╭─ PROVIDED ENTRIES
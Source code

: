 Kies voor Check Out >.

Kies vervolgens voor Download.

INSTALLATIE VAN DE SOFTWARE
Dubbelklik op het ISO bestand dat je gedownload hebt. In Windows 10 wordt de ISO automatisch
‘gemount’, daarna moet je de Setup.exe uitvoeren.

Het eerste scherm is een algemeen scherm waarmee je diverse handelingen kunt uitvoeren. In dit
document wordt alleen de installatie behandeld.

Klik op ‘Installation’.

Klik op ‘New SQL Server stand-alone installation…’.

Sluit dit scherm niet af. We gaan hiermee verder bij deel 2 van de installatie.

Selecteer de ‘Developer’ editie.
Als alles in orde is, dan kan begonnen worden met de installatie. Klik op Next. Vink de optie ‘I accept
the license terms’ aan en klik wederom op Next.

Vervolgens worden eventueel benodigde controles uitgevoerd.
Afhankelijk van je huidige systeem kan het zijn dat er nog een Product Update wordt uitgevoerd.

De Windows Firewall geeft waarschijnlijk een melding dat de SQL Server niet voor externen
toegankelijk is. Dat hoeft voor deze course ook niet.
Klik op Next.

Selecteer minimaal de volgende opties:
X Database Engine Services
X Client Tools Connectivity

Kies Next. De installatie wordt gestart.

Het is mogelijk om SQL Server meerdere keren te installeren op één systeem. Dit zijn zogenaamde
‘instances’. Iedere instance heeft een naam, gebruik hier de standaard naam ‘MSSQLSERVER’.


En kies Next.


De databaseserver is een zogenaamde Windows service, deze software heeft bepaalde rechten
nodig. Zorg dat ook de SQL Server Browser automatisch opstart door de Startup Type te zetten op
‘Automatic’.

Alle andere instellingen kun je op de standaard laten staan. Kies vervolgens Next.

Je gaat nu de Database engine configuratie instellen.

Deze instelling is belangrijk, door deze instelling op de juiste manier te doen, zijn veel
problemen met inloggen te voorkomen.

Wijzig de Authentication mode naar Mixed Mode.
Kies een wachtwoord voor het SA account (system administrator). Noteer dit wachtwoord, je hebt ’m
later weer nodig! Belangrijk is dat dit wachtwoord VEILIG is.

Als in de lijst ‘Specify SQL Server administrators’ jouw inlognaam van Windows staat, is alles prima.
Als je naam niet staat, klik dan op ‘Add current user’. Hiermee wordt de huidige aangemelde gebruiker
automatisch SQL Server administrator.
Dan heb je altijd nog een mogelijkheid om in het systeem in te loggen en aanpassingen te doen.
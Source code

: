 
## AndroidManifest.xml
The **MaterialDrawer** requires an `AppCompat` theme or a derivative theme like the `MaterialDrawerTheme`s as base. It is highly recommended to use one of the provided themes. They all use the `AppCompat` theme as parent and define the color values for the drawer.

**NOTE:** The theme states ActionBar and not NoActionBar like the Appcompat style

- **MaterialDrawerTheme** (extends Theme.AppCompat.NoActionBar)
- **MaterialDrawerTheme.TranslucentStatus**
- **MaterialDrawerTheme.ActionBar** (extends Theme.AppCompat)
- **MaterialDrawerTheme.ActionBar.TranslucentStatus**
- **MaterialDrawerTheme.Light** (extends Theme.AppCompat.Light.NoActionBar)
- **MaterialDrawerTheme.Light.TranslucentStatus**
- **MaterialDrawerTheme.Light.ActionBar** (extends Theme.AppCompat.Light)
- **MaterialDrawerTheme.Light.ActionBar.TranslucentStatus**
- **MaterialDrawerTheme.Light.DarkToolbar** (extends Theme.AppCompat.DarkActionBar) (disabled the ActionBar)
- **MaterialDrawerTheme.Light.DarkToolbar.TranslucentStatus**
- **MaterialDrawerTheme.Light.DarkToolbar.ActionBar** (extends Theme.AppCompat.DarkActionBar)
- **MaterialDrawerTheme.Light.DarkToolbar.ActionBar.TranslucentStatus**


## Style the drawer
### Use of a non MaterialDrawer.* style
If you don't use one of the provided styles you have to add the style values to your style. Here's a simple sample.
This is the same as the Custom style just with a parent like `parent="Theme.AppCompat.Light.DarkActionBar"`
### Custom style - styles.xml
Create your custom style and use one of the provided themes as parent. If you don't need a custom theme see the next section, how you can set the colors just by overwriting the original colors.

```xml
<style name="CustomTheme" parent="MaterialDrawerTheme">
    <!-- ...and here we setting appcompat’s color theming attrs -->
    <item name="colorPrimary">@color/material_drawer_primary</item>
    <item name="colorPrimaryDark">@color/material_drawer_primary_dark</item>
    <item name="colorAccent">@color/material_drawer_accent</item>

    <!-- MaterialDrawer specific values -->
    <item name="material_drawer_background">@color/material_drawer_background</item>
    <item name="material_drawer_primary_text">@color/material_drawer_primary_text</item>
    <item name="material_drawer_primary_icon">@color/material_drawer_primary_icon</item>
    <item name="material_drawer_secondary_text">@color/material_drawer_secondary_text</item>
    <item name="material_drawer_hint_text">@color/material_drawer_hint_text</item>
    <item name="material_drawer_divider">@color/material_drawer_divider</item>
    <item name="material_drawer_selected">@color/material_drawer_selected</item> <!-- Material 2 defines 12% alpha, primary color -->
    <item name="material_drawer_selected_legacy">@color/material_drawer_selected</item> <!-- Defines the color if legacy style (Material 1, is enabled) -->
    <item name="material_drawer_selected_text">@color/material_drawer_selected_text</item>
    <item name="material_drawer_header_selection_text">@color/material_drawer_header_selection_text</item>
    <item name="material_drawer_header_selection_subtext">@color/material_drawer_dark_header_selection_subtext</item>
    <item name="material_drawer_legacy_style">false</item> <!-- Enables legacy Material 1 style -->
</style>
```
╰─
ACTIVITY -
Among the entries above, tally each line with the string "worden" and state that figure only.

EXERCISE OUTPUT -
2